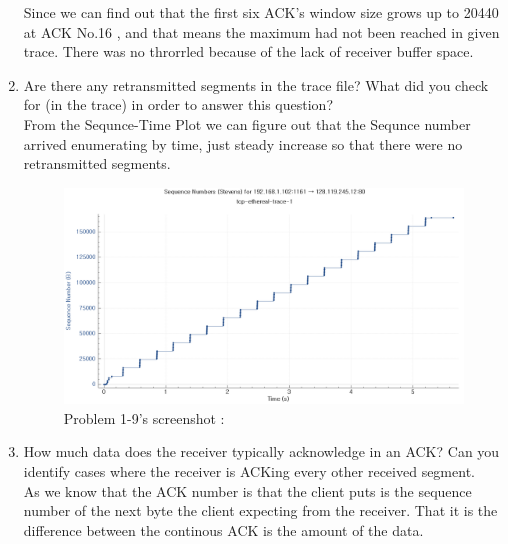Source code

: \begin{enumerate}[label=\bfseries Problem \arabic*:,leftmargin=*,labelindent=1em]
        Since we can find out that the first six ACK’s window size grows up to 20440 at ACK No.16 , and that means the maximum had not been reached in given trace. There was no throrrled because of the lack of receiver buffer space.
        \item Are there any retransmitted segments in the trace file? What did you check for (in the trace) in order to answer this question?\\[0.2mm]
        \soln From the Sequnce-Time Plot we can figure out that the Sequnce number arrived enumerating by time, just steady increase so that there were no retransmitted segments.
        \begin{figure}[!h]\centering
        \hspace{15mm}  
    		\includegraphics[width=.75\textwidth]{image/week02/1-9-1.png}
    		\caption{\footnotesize Problem 1-9's screenshot : }
    		\vspace{-10pt}
        \end{figure}
\clearpage
        \item How much data does the receiver typically acknowledge in an ACK? Can you identify cases where the receiver is ACKing every other received segment.\\[0.2mm]
        \soln As we know that the ACK number is that the client puts is  the sequence number of the next byte the client expecting from the receiver. That it is the difference between the continous ACK is the amount of the data.

\end{enumerate}
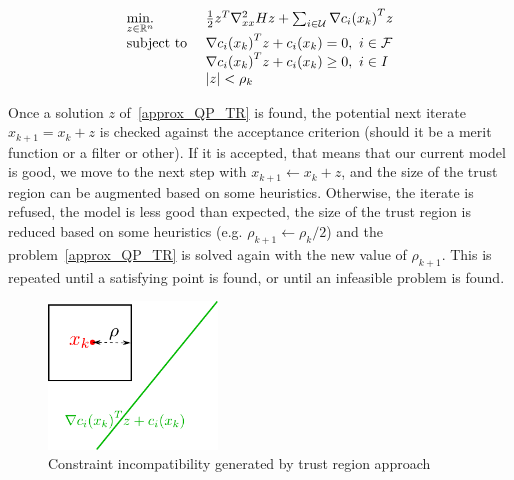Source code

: \begin{equation}
  \begin{array}{ll}
    \operatorname*{min.}\limits_{z\in \mathbb{R}^n}{} & \frac{1}{2}z^T\nabla_{xx}^2Hz + \sum_{i\in\mathcal{U}}{\nabla c_i(x_k)}^T z \\
    \text{subject to } & {\nabla c_i(x_k)}^T z+c_i(x_k)=0,\ i\in \mathcal{F} \\
                       & {\nabla c_i(x_k)}^T z+c_i(x_k)\geq 0,\ i\in I\\
                       & |z|<\rho_k
  \end{array}
\label{approx_QP_TR}
\end{equation}

Once a solution $z$ of~\ref{approx_QP_TR} is found, the potential next iterate $x_{k+1} = x_k + z$ is checked against the acceptance criterion (should it be a merit function or a filter or other).
If it is accepted, that means that our current model is good, we move to the next step with $x_{k+1} \leftarrow x_k + z$, and the size of the trust region can be augmented based on some heuristics.
Otherwise, the iterate is refused, the model is less good than expected, the size of the trust region is reduced based on some heuristics (e.g. $\rho_{k+1}\leftarrow\rho_k /2$) and the problem~\ref{approx_QP_TR} is solved again with the new value of $\rho_{k+1}$.
This is repeated until a satisfying point is found, or until an infeasible problem is found.

\begin{figure}
  \centering
  \includegraphics[width=0.4\textwidth]{trust_region_incompatible.pdf}
  \caption{Constraint incompatibility generated by trust region approach}
\label{fig:TR_incompatible}
\end{figure}


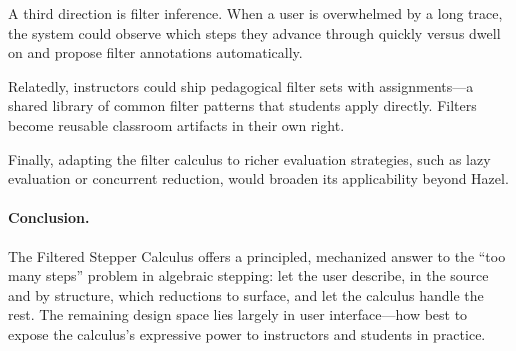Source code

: A third direction is filter inference. When a user is overwhelmed by
a long trace, the system could observe which steps they advance
through quickly versus dwell on and propose filter annotations
automatically.

Relatedly, instructors could ship pedagogical filter sets with
assignments---a shared library of common filter patterns that
students apply directly. Filters become reusable classroom artifacts
in their own right.

Finally, adapting the filter calculus to richer evaluation
strategies, such as lazy evaluation or concurrent reduction, would
broaden its applicability beyond Hazel.

\paragraph*{Conclusion.}
The Filtered Stepper Calculus offers a principled, mechanized answer
to the ``too many steps'' problem in algebraic stepping: let the user
describe, in the source and by structure, which reductions to surface,
and let the calculus handle the rest. The remaining design space
lies largely in user interface---how best to expose the calculus's
expressive power to instructors and students in practice.
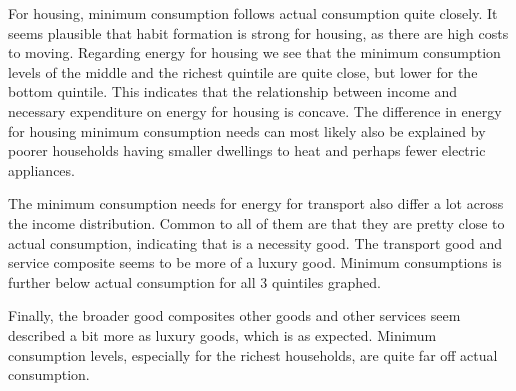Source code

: For housing, minimum consumption follows actual consumption quite closely. It seems plausible that habit formation is strong for housing, as there are high costs to moving. Regarding energy for housing we see that the minimum consumption levels of the middle and the richest quintile are quite close, but lower for the bottom quintile. This indicates that the relationship between income and necessary expenditure on energy for housing is concave. The difference in energy for housing minimum consumption needs can most likely also be explained by poorer households having smaller dwellings to heat and perhaps fewer electric appliances.

The minimum consumption needs for energy for transport also differ a lot across the income distribution. Common to all of them are that they are pretty close to actual consumption, indicating that is a necessity good. The transport good and service composite seems to be more of a luxury good. Minimum consumptions is further below actual consumption for all 3 quintiles graphed. 

Finally, the broader good composites other goods and other services seem described a bit more as luxury goods, which is as expected. Minimum consumption levels, especially for the richest households, are quite far off actual consumption. 

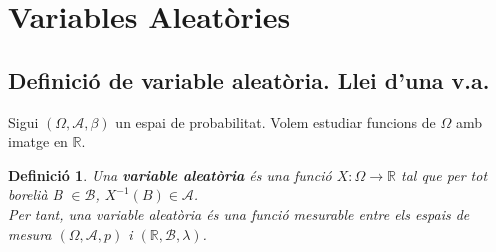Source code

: \documentclass[12pt]{article}
\newcommand{\real}{\mathbb{R}}
\newcommand\inv[1]{#1^{-1}}
\theoremstyle{normal}
\theoremstyle{break}
\newtheorem{defi}[lema]{Definició}
\theoremstyle{breakthm}
\begin{document}
\date{}
\setlength{\parindent}{0pt}
 

\section{Variables Aleatòries}
\subsection{Definició de variable aleatòria. Llei d'una v.a.}
Sigui $(\Omega, \mathcal{A}, \beta)$  un espai de probabilitat. Volem estudiar funcions de $\Omega$ amb imatge en $\real$.

\begin{defi}
  Una \textbf{variable aleatòria} és una funció $X\colon \Omega \to \real$ tal que per tot borelià B 
  $\in \mathcal{B}$, $\inv{X}(B) \in \mathcal{A}$. \\
  
  Per tant, una variable aleatòria és una funció mesurable entre els espais de mesura $(\Omega, \mathcal{A}, p)$ i $(\real, \mathcal{B}, \lambda)$.
\end{defi}
\end{document}
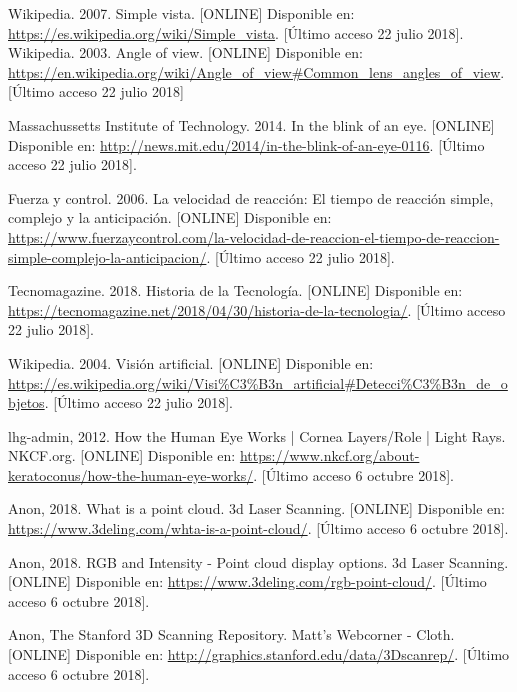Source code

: \begin{thebibliography}{99}
 Wikipedia. 2007. Simple vista. [ONLINE] Disponible en: \url{https://es.wikipedia.org/wiki/Simple_vista}. [Último acceso 22 julio 2018].
 Wikipedia. 2003. Angle of view. [ONLINE] Disponible en: \url{https://en.wikipedia.org/wiki/Angle_of_view#Common_lens_angles_of_view}. [Último acceso 22 julio 2018]

 Massachussetts Institute of Technology. 2014. In the blink of an eye. [ONLINE] Disponible en: \url{http://news.mit.edu/2014/in-the-blink-of-an-eye-0116}. [Último acceso 22 julio 2018].

 Fuerza y control. 2006. La velocidad de reacción: El tiempo de reacción simple, complejo y la anticipación. [ONLINE] Disponible en: \url{https://www.fuerzaycontrol.com/la-velocidad-de-reaccion-el-tiempo-de-reaccion-simple-complejo-la-anticipacion/}. [Último acceso 22 julio 2018].

 Tecnomagazine. 2018. Historia de la Tecnología. [ONLINE] Disponible en: \url{https://tecnomagazine.net/2018/04/30/historia-de-la-tecnologia/}. [Último acceso 22 julio 2018].

 Wikipedia. 2004. Visión artificial. [ONLINE] Disponible en: \url{https://es.wikipedia.org/wiki/Visi%C3%B3n_artificial#Detecci%C3%B3n_de_objetos}. [Último acceso 22 julio 2018].

 lhg-admin, 2012. How the Human Eye Works | Cornea Layers/Role | Light Rays. NKCF.org. [ONLINE] Disponible en: \url{https://www.nkcf.org/about-keratoconus/how-the-human-eye-works/}. [Último acceso 6 octubre 2018].


 Anon, 2018. What is a point cloud. 3d Laser Scanning. [ONLINE] Disponible en: \url{https://www.3deling.com/whta-is-a-point-cloud/}. [Último acceso 6 octubre 2018].


 Anon, 2018. RGB and Intensity - Point cloud display options. 3d Laser Scanning. [ONLINE] Disponible en: \url{https://www.3deling.com/rgb-point-cloud/}. [Último acceso 6 octubre 2018].

 

 Anon, The Stanford 3D Scanning Repository. Matt's Webcorner - Cloth. [ONLINE] Disponible en: \url{http://graphics.stanford.edu/data/3Dscanrep/}. [Último acceso 6 octubre 2018].



\end{thebibliography}
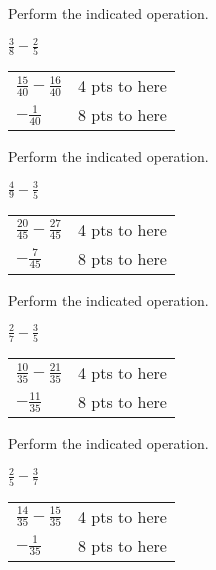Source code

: {
	Perform the indicated operation.
	
	$\displaystyle \frac{3}{8}-\frac{2}{5}$
}
{
	\begin{tabular}{l r}
	$\frac{15}{40} -\frac{16}{40}$ & 4 pts to here\\
	$-\frac{1}{40}$ & 8 pts to here\\
	\end{tabular}
}

{
	Perform the indicated operation.
	
	$\displaystyle \frac{4}{9}-\frac{3}{5}$
}
{
	\begin{tabular}{l r}
	$\frac{20}{45} -\frac{27}{45}$ & 4 pts to here\\
	$-\frac{7}{45}$ & 8 pts to here\\
	\end{tabular}
}

{
	Perform the indicated operation.
	
	$\displaystyle \frac{2}{7}-\frac{3}{5}$
}
{
	\begin{tabular}{l r}
	$\frac{10}{35} -\frac{21}{35}$ & 4 pts to here\\
	$-\frac{11}{35}$ & 8 pts to here\\
	\end{tabular}
}

{
	Perform the indicated operation.
	
	$\displaystyle \frac{2}{5}-\frac{3}{7}$
}
{
	\begin{tabular}{l r}
	$\frac{14}{35} -\frac{15}{35}$ & 4 pts to here\\
	$-\frac{1}{35}$ & 8 pts to here\\
	\end{tabular}
}
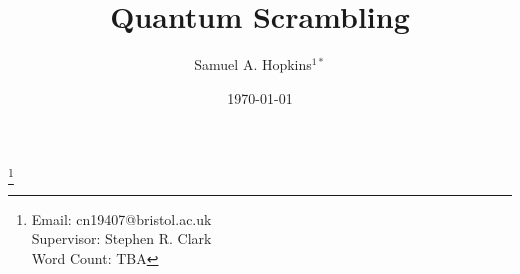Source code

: \documentclass[ aps]{revtex4-2}
\begin{document}
\title{Quantum Scrambling}

\author{Samuel A. Hopkins$^{1*}$}
\date{\today}
\thanks{Email: cn19407@bristol.ac.uk\\
Supervisor: Stephen R. Clark\\
Word Count: TBA
}

\maketitle

\clearpage
\tableofcontents



% 
%


\end{document}
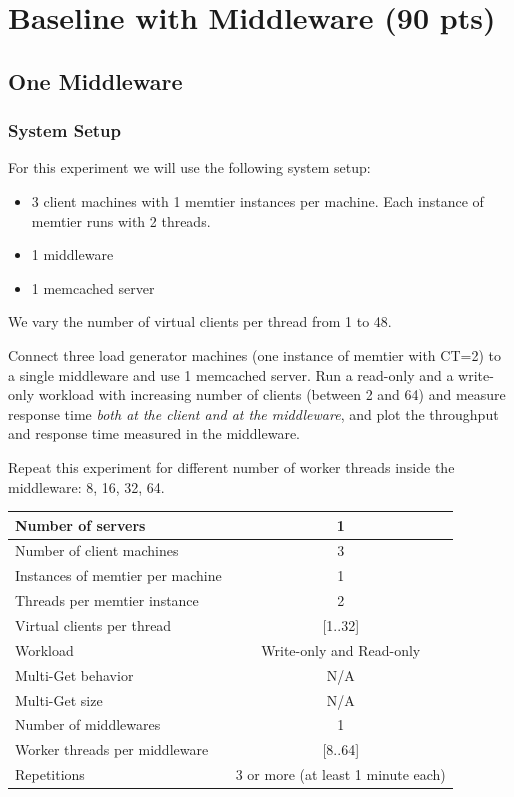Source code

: \documentclass[11pt,a4paper]{article}
\begin{document}
\section{Baseline with Middleware (90 pts)}
%
\subsection{One Middleware}
%
\subsubsection{System Setup}
%
For this experiment we will use the following system setup:
%
\begin{itemize}
	\item 3 client machines with 1 memtier instances per machine. Each instance of memtier runs with 2 threads.
	\item 1 middleware
	\item 1 memcached server
\end{itemize}
%
We vary the number of virtual clients per thread from 1 to 48.
%

Connect three load generator machines (one instance of memtier with CT=2) to a single middleware and use 1 memcached server. Run a read-only and a write-only workload with increasing number of clients (between 2 and 64) and measure response time \emph{both at the client and at the middleware}, and plot the throughput and response time measured in the middleware.

Repeat this experiment for different number of worker threads inside the middleware: 8, 16, 32, 64.

\begin{center}
	\scriptsize{
		\begin{tabular}{|l|c|}
			\hline Number of servers                & 1                        \\ 
			\hline Number of client machines        & 3                        \\ 
			\hline Instances of memtier per machine & 1                        \\ 
			\hline Threads per memtier instance     & 2                        \\
			\hline Virtual clients per thread       & [1..32]                  \\ 
			\hline Workload                         & Write-only and Read-only \\
			\hline Multi-Get behavior               & N/A                      \\
			\hline Multi-Get size                   & N/A                      \\
			\hline Number of middlewares            & 1                        \\
			\hline Worker threads per middleware    & [8..64]                  \\
			\hline Repetitions                      & 3 or more (at least 1 minute each)                \\ 
			\hline 
		\end{tabular}
	} 
\end{center}
\end{document}
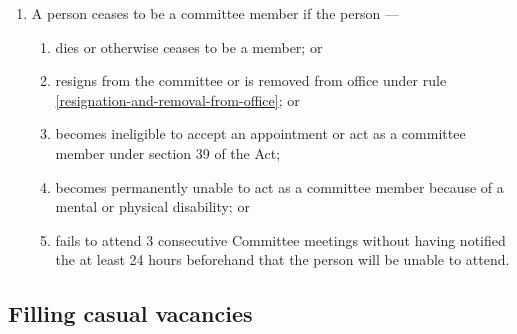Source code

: \documentclass[../constitution.tex]{subfiles}
\begin{document}
\begin{enumerate}

\item A person ceases to be a committee member if the person ---

  \begin{enumerate}
  
  \item dies or otherwise ceases to be a member; or
  \item resigns from the committee or is removed from office under rule \ref{resignation-and-removal-from-office}; or
  \item becomes ineligible to accept an appointment or act as a committee member under section 39 of the Act;
  \item becomes permanently unable to act as a committee member because of a mental or physical disability; or
  \item fails to attend 3 consecutive Committee meetings without having notified the  at least 24 hours beforehand that the person will be unable to attend.
  \end{enumerate}
\end{enumerate}


\hypertarget{filling-casual-vacancies}{%
\subsection{Filling casual vacancies}\label{filling-casual-vacancies}}
\end{document}
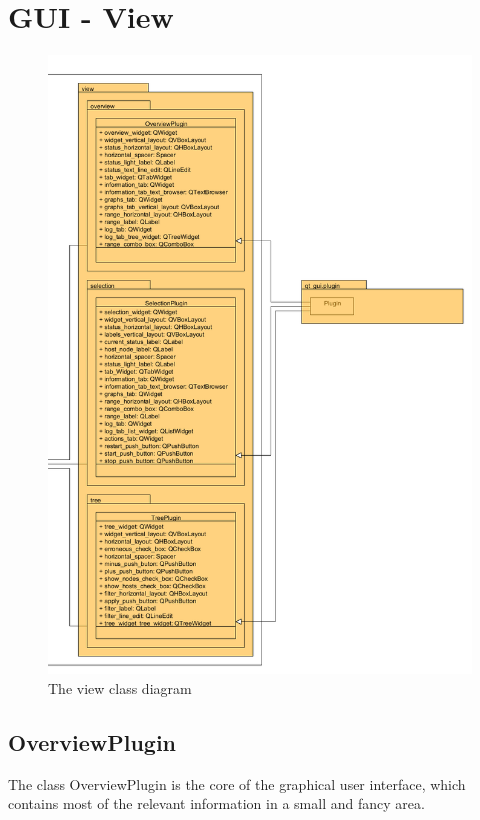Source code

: \newpage
\section{GUI - View}
\begin{figure}[!ht]
\begin{center}
\includegraphics[width=0.8\linewidth]{./bilder/view.png}
\caption{The view class diagram}
\end{center}
\end{figure}

\subsection{OverviewPlugin}
The class OverviewPlugin is the core of the graphical user interface, which
contains most of the relevant information in a small and fancy area.

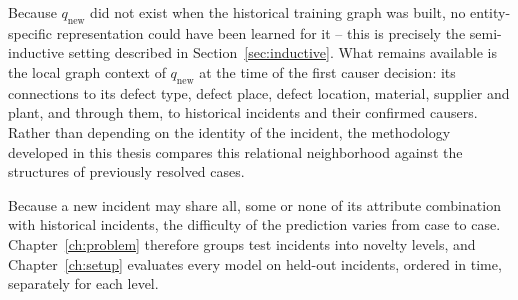 Because $q_{\text{new}}$ did not exist when the historical training graph
was built, no entity-specific representation could have been learned for
it -- this is precisely the semi-inductive setting described in
Section~\ref{sec:inductive}. What remains available is the local graph
context of $q_{\text{new}}$ at the time of the first causer decision: its
connections to its defect type, defect place, defect location, material,
supplier and plant, and through them, to historical incidents and their
confirmed causers. Rather than depending on the identity of the incident,
the methodology developed in this thesis compares this relational
neighborhood against the structures of previously resolved cases.

Because a new incident may share all, some or none of its attribute
combination with historical incidents, the difficulty of the prediction
varies from case to case. Chapter~\ref{ch:problem} therefore groups test
incidents into novelty levels, and Chapter~\ref{ch:setup} evaluates every
model on held-out incidents, ordered in time, separately for each level.
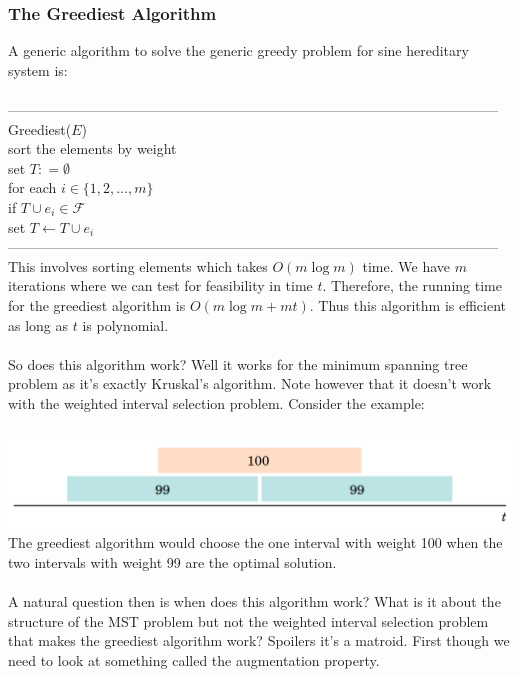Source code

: \documentclass{article}
\newcommand{\emp}{\emptyset}
\newcommand{\mcal}[1]{\mathcal{#1}}
\begin{document}
\subsubsection{The Greediest Algorithm}
A generic algorithm to solve the generic greedy problem for sine hereditary system is:\\\\
---------------------------------------------------------------------------------------------------------
Greediest($E$)\\
	\hspace*{7mm} sort the elements by weight\\
	\hspace*{7mm} set $T : = \emp$\\
	\hspace*{7mm} for each $i \in \{1, 2, \dots, m\}$\\
	\hspace*{14mm} if $T \cup e_i \in \mcal{F}$\\
	\hspace*{21mm} set $T \leftarrow T \cup e_i$\\
---------------------------------------------------------------------------------------------------------\\
This involves sorting elements which takes $O(m \log m)$ time. We have $m$ iterations where we can test for feasibility in time $t$. Therefore, the running time for the greediest algorithm is $O(m \log m + mt)$. Thus this algorithm is efficient as long as $t$ is polynomial.\\\\
So does this algorithm work? Well it works for the minimum spanning tree problem as it's exactly Kruskal's algorithm. Note however that it doesn't work with the weighted interval selection problem. Consider the example:\\\\
\includegraphics[scale=0.315]{gace}\\
The greediest algorithm would choose the one interval with weight 100 when the two intervals with weight 99 are the optimal solution.\\\\
A natural question then is when does this algorithm work? What is it about the structure of the MST problem but not the weighted interval selection problem that makes the greediest algorithm work? Spoilers it's a matroid. First though we need to look at something called the augmentation property.
\end{document}
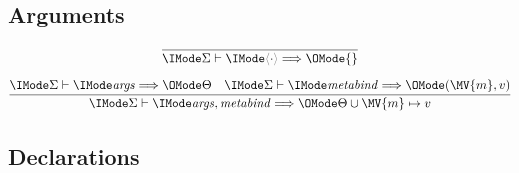 \documentclass{article}
\begin{document}
\subsection*{Arguments\hfill \framebox{$\Elab{\Sigma}{\SortArgs}{\Theta}$}}

\begin{gather}
  \infer{
    \Elab{\Sigma}{\EmptyCtx}{\{\}}
  }{
  }\\[6pt]
  \infer{
    \Elab{\Sigma}{\ExtendCtx{\SortArgs}{\SortMetaBind}}{
      \Theta\cup{\MV{m} \mapsto v}
    }
  }{
    \Elab{\Sigma}{\SortArgs}{\Theta} &
    \Elab{\Sigma}{\SortMetaBind}{(\MV{m}, v)}
  }
\end{gather}

\subsection*{Declarations\hfill {}}
\end{document}
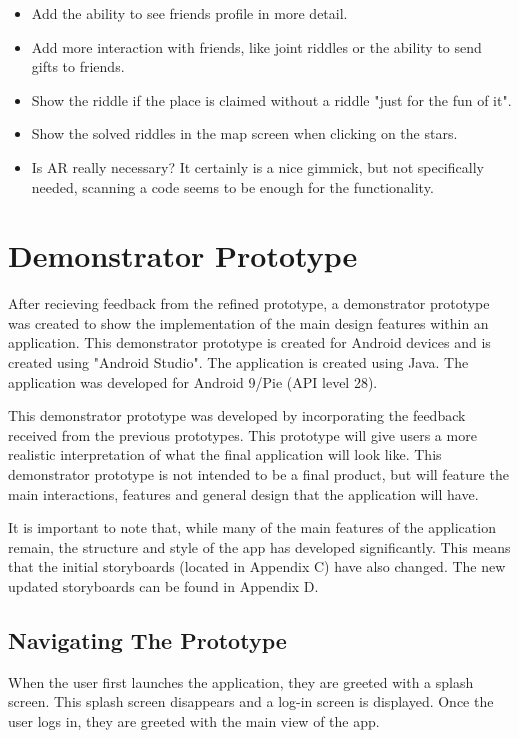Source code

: \documentclass[10pt,twocolumn]{article} %
\begin{document}
\begin{itemize}[noitemsep]
  \item Add the ability to see friends profile in more detail.
  \item Add more interaction with friends, like joint riddles or the ability to send gifts to friends.
  \item Show the riddle if the place is claimed without a riddle "just for the fun of it".
  \item Show the solved riddles in the map screen when clicking on the stars.
  \item Is AR really necessary? It certainly is a nice gimmick, but not specifically needed, scanning a code seems to be enough for the functionality.
\end{itemize}

\section*{Demonstrator Prototype}

After recieving feedback from the refined prototype, a demonstrator prototype was created to show the implementation of the main design features within an application. This demonstrator prototype is created for Android devices and is created using "Android Studio". The application is created using Java. The application was developed for Android 9/Pie (API level 28).

This demonstrator prototype was developed by incorporating the feedback received from the previous prototypes. This prototype will give users a more realistic interpretation of what the final application will look like. This demonstrator prototype is not intended to be a final product, but will feature the main interactions, features and general design that the application will have.

It is important to note that, while many of the main features of the application remain, the structure and style of the app has developed significantly. This means that the initial storyboards (located in Appendix C) have also changed. The new updated storyboards can be found in Appendix D. 
\subsection*{Navigating The Prototype}
When the user first launches the application, they are greeted with a splash screen. This splash screen disappears and a log-in screen is displayed. Once the user logs in, they are greeted with the main view of the app.
\end{document}
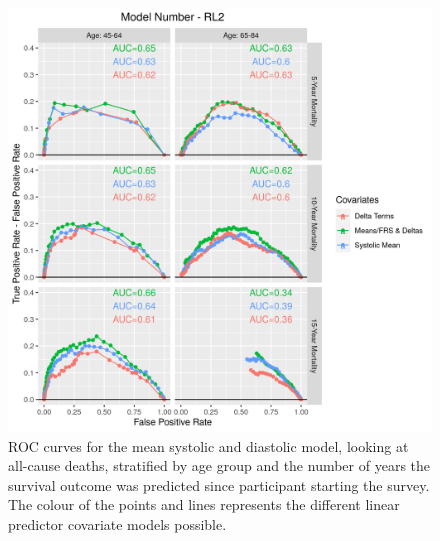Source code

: \documentclass[
]{article}
\begin{document}
\begin{figure}
\hypertarget{fig:ROC_RL2}{%
\centering
\includegraphics{./Rmarkdown_Plots/ROC_CAx-Covariates_EventType_RL2.png}
\caption{ROC curves for the mean systolic and diastolic model, looking at all-cause deaths, stratified by age group and the number of years the survival outcome was predicted since participant starting the survey. The colour of the points and lines represents the different linear predictor covariate models possible.}\label{fig:ROC_RL2}
}
\end{figure}
\end{document}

⁂

* Exercise details
Count how many lines above carry the word "receiver". Only the number is required.

* Exercise response
3